A semana de Oração No IABC, A decadência das religiões tradicionais e o crescimento do Neopentecostalismo
No
ano de 1991, aconteceu uma semana de oração
no IABC, da qual muitos que ali estavam devem se lembrar, embora, tenho
percebido em conversas recentes que muitos escolheram apagar da memória os
acontecimentos desagradáveis. As lembranças são confusas, mas uma coisa
continua clara em minha mente: o fato de que teve um concurso de oratória e que
houve uma bagunça tremenda na semana de oração. Do concurso de oratória pouca
coisa sobrou, da confusão, restam nomes confusos, e uma memória fragmentada.

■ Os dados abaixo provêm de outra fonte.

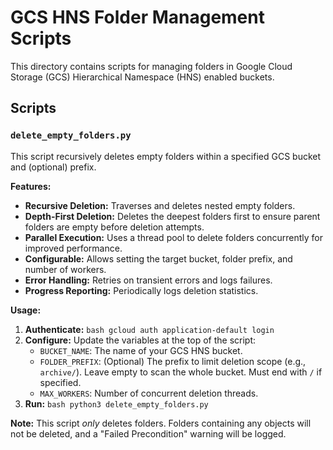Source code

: # GCS HNS Folder Management Scripts

This directory contains scripts for managing folders in Google Cloud Storage
(GCS) Hierarchical Namespace (HNS) enabled buckets.

## Scripts

### `delete_empty_folders.py`

This script recursively deletes empty folders within a specified GCS bucket and
(optional) prefix.

**Features:**

*   **Recursive Deletion:** Traverses and deletes nested empty folders.
*   **Depth-First Deletion:** Deletes the deepest folders first to ensure parent
    folders are empty before deletion attempts.
*   **Parallel Execution:** Uses a thread pool to delete folders concurrently
    for improved performance.
*   **Configurable:** Allows setting the target bucket, folder prefix, and
    number of workers.
*   **Error Handling:** Retries on transient errors and logs failures.
*   **Progress Reporting:** Periodically logs deletion statistics.

**Usage:**

1.  **Authenticate:** `bash gcloud auth application-default login`
2.  **Configure:** Update the variables at the top of the script:
    *   `BUCKET_NAME`: The name of your GCS HNS bucket.
    *   `FOLDER_PREFIX`: (Optional) The prefix to limit deletion scope (e.g.,
        `archive/`). Leave empty to scan the whole bucket. Must end with `/` if
        specified.
    *   `MAX_WORKERS`: Number of concurrent deletion threads.
3.  **Run:** `bash python3 delete_empty_folders.py`

**Note:** This script *only* deletes folders. Folders containing any objects
will not be deleted, and a "Failed Precondition" warning will be logged.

Olhando para trás, vejo que as histórias que vivi não estavam apenas ligadas a
situação vivida pela Igreja Adventista do Sétimo dia, mas também, aos
acontecimentos que ligavam as grandes religiões.
A
semana de oração era pra ser um grande momento de reavivamento[1].
Um pastor que veio de fora, tinha a responsabilidade de nos guiar a todos ao
que se chamava de reencontro com Deus, e a movimentação dos alunos do internato
e do externato, a expectativa causada para aquela semana, parecia já dias antes
mostrar que seria uma semana diferente. Do lado externo a Igreja Adventista
acontecia grandes escândalos evangélicos tanto dentro quanto fora do Brasil[2].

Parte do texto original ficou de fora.